The places in which gay bullying take place also are varied, but the bulk take place common areas:
- 39 percent in locker rooms
- 38.8 percent in bathrooms
- 32.5 percent in gym class.
This type of harassment typically involves witnesses, as they are carried within school grounds. Yet witnesses do not come forward. Further student education may change that, but the situation also requires greater vigilance from teachers, coaches, administrators and support staff.
As with any type of bullying, the damage of gay bullying goes beyond emotional and spills out onto academics.
Gay bullying affects victims’ school attendance:
- 29.8 percent reported skipping a class at least once
- 31.8 percent missed a day of school in the past month due to safety fears
Missed days and emotional distress affects these students’ grades. Students who reported being harassed due to their sexual orientation had a lower grade point average, 2.9, than their lesser harassed peers with an average grade point average of 3.2.
The good news is that of the data that has been collected, school efforts to improve the school environment for LGBT students is having a positive outcome. The 2011 National School Climate Survey reports decreased levels of biased language and victimization.

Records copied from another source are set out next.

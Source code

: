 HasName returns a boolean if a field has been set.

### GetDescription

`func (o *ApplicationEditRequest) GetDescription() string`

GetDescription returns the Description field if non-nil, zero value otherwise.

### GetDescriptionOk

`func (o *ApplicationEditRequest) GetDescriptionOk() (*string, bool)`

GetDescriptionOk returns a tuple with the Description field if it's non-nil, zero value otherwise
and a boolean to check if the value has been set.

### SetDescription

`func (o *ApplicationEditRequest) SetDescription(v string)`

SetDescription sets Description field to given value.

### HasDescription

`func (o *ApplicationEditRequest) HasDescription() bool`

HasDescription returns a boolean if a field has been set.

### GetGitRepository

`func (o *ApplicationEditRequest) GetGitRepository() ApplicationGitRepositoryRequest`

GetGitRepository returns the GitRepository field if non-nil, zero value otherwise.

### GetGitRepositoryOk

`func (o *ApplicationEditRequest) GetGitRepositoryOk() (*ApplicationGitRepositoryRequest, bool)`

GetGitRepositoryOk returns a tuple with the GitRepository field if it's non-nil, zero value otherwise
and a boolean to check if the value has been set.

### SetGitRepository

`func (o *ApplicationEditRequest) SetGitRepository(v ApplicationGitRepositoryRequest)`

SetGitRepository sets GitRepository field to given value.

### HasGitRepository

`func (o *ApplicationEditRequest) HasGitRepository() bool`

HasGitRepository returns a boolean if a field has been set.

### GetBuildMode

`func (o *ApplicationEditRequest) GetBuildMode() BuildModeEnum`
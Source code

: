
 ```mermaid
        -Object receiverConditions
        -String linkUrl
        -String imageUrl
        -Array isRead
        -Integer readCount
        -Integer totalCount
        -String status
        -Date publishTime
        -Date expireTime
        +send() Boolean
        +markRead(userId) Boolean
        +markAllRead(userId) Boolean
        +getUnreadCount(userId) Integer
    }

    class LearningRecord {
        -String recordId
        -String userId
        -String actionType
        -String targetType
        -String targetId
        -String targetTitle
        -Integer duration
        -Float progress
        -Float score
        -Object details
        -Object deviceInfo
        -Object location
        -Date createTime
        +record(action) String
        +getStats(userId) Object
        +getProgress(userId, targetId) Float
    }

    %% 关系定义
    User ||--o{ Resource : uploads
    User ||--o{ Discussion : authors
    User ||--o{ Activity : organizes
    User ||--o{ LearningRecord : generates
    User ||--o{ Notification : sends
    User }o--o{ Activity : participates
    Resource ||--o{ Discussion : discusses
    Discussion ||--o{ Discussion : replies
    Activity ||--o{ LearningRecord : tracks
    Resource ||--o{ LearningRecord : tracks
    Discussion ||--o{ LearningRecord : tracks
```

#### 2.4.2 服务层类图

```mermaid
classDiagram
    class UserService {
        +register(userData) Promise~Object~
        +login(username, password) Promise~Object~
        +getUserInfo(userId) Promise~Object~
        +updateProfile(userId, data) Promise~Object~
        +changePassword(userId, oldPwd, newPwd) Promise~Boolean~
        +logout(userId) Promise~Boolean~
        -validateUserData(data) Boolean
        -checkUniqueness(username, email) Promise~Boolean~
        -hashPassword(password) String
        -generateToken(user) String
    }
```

Teens surveyed also reported greater access to LGBT resources and support. The increased efforts for fighting gay bullying on behalf of school translate into a safer school environment for students. The 2011 survey had 8,584 student respondents from all 50 states and the District of Columbia.
Schools around the country are working to make improvements, but much more needs to be done to end gay bullying.

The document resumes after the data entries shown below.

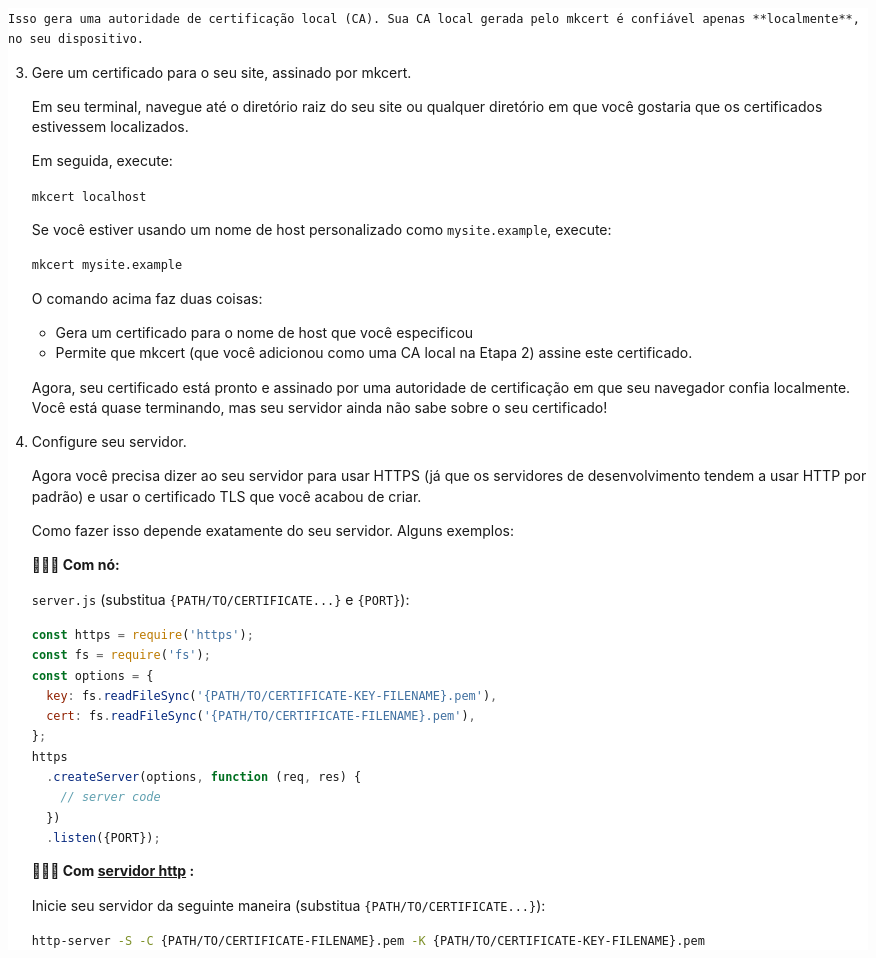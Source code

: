     Isso gera uma autoridade de certificação local (CA). Sua CA local gerada pelo mkcert é confiável apenas **localmente**, no seu dispositivo.

3. Gere um certificado para o seu site, assinado por mkcert.

    Em seu terminal, navegue até o diretório raiz do seu site ou qualquer diretório em que você gostaria que os certificados estivessem localizados.

    Em seguida, execute:

    ```bash
    mkcert localhost
    ```

    Se você estiver usando um nome de host personalizado como `mysite.example`, execute:

    ```bash
    mkcert mysite.example
    ```

    O comando acima faz duas coisas:

    - Gera um certificado para o nome de host que você especificou
    - Permite que mkcert (que você adicionou como uma CA local na Etapa 2) assine este certificado.

    Agora, seu certificado está pronto e assinado por uma autoridade de certificação em que seu navegador confia localmente. Você está quase terminando, mas seu servidor ainda não sabe sobre o seu certificado!

4. Configure seu servidor.

    Agora você precisa dizer ao seu servidor para usar HTTPS (já que os servidores de desenvolvimento tendem a usar HTTP por padrão) e usar o certificado TLS que você acabou de criar.

    Como fazer isso depende exatamente do seu servidor. Alguns exemplos:

    **👩🏻‍💻 Com nó:**

    `server.js` (substitua `{PATH/TO/CERTIFICATE...}` e `{PORT}`):

    ```javascript
    const https = require('https');
    const fs = require('fs');
    const options = {
      key: fs.readFileSync('{PATH/TO/CERTIFICATE-KEY-FILENAME}.pem'),
      cert: fs.readFileSync('{PATH/TO/CERTIFICATE-FILENAME}.pem'),
    };
    https
      .createServer(options, function (req, res) {
        // server code
      })
      .listen({PORT});
    ```

    **👩🏻‍💻 Com [servidor http](https://www.npmjs.com/package/http-server) :**

    Inicie seu servidor da seguinte maneira (substitua `{PATH/TO/CERTIFICATE...}`):

    ```bash
    http-server -S -C {PATH/TO/CERTIFICATE-FILENAME}.pem -K {PATH/TO/CERTIFICATE-KEY-FILENAME}.pem
    ```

- Only 45.7 percent of LGBT students reported having a Gay-Straight Alliance at school.
- A mere 16.8 percent learned positive representations in school about LGBT historical figures.

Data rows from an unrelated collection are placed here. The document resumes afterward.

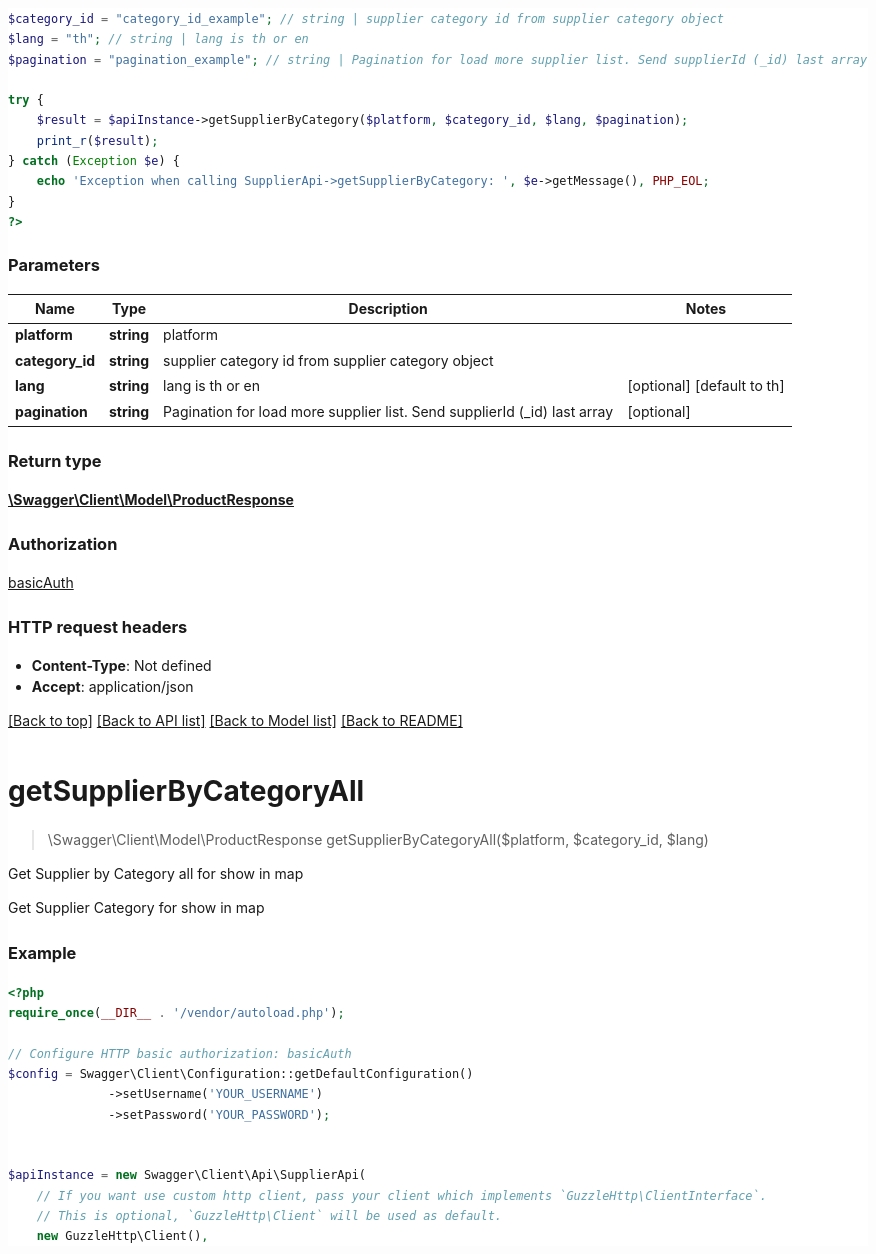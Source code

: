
 ```php
$category_id = "category_id_example"; // string | supplier category id from supplier category object
$lang = "th"; // string | lang is th or en
$pagination = "pagination_example"; // string | Pagination for load more supplier list. Send supplierId (_id) last array

try {
    $result = $apiInstance->getSupplierByCategory($platform, $category_id, $lang, $pagination);
    print_r($result);
} catch (Exception $e) {
    echo 'Exception when calling SupplierApi->getSupplierByCategory: ', $e->getMessage(), PHP_EOL;
}
?>
```

### Parameters

Name | Type | Description  | Notes
------------- | ------------- | ------------- | -------------
 **platform** | **string**| platform |
 **category_id** | **string**| supplier category id from supplier category object |
 **lang** | **string**| lang is th or en | [optional] [default to th]
 **pagination** | **string**| Pagination for load more supplier list. Send supplierId (_id) last array | [optional]

### Return type

[**\Swagger\Client\Model\ProductResponse**](../Model/ProductResponse.md)

### Authorization

[basicAuth](../../README.md#basicAuth)

### HTTP request headers

 - **Content-Type**: Not defined
 - **Accept**: application/json

[[Back to top]](#) [[Back to API list]](../../README.md#documentation-for-api-endpoints) [[Back to Model list]](../../README.md#documentation-for-models) [[Back to README]](../../README.md)

# **getSupplierByCategoryAll**
> \Swagger\Client\Model\ProductResponse getSupplierByCategoryAll($platform, $category_id, $lang)

Get Supplier by Category all for show in map

Get Supplier Category for show in map

### Example
```php
<?php
require_once(__DIR__ . '/vendor/autoload.php');

// Configure HTTP basic authorization: basicAuth
$config = Swagger\Client\Configuration::getDefaultConfiguration()
              ->setUsername('YOUR_USERNAME')
              ->setPassword('YOUR_PASSWORD');


$apiInstance = new Swagger\Client\Api\SupplierApi(
    // If you want use custom http client, pass your client which implements `GuzzleHttp\ClientInterface`.
    // This is optional, `GuzzleHttp\Client` will be used as default.
    new GuzzleHttp\Client(),
```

- Lamentably, only 54.6 percent could identify six or more supportive educators
- Only 7.4 percent said their school included gay bulling in their anti-bullying initiatives.
The task for the community is to push schools to do more. Students, teachers, administrators and parents can do more to help eradicate gay bullying. The actions below are a step in right direction.
- Consider lobbying your school to implement Gay-Straight Alliances, which help bridge understanding among students, focusing tolerance. If a student cannot gain the attention of administrators, seek assistance from supportive school staff. You may want to seek support from the Equal Access Act which protects the right to form a GSA. right to form a GSA under the Equal Access Act.
- Youth can work with student councils to include gay tolerance in their schools anti-bullying policies. If students do not want to stand out by spearheading these initiatives, an anonymous suggestion can be made or a supportive staff member can make the suggestion to the student council.
- Parents and teachers can urge the school to schedule a discussion at an assembly or an after school activity about tolerance. Suggest a guest speaker from your community of from the media.
- Seek support from a teacher, coach or administrator to start an organization on campus that offers students support and resources, such as the Gay, Lesbian and Straight Education Network (GLSEN). Contact these groups to send educational materials and resources that can be distributed to students.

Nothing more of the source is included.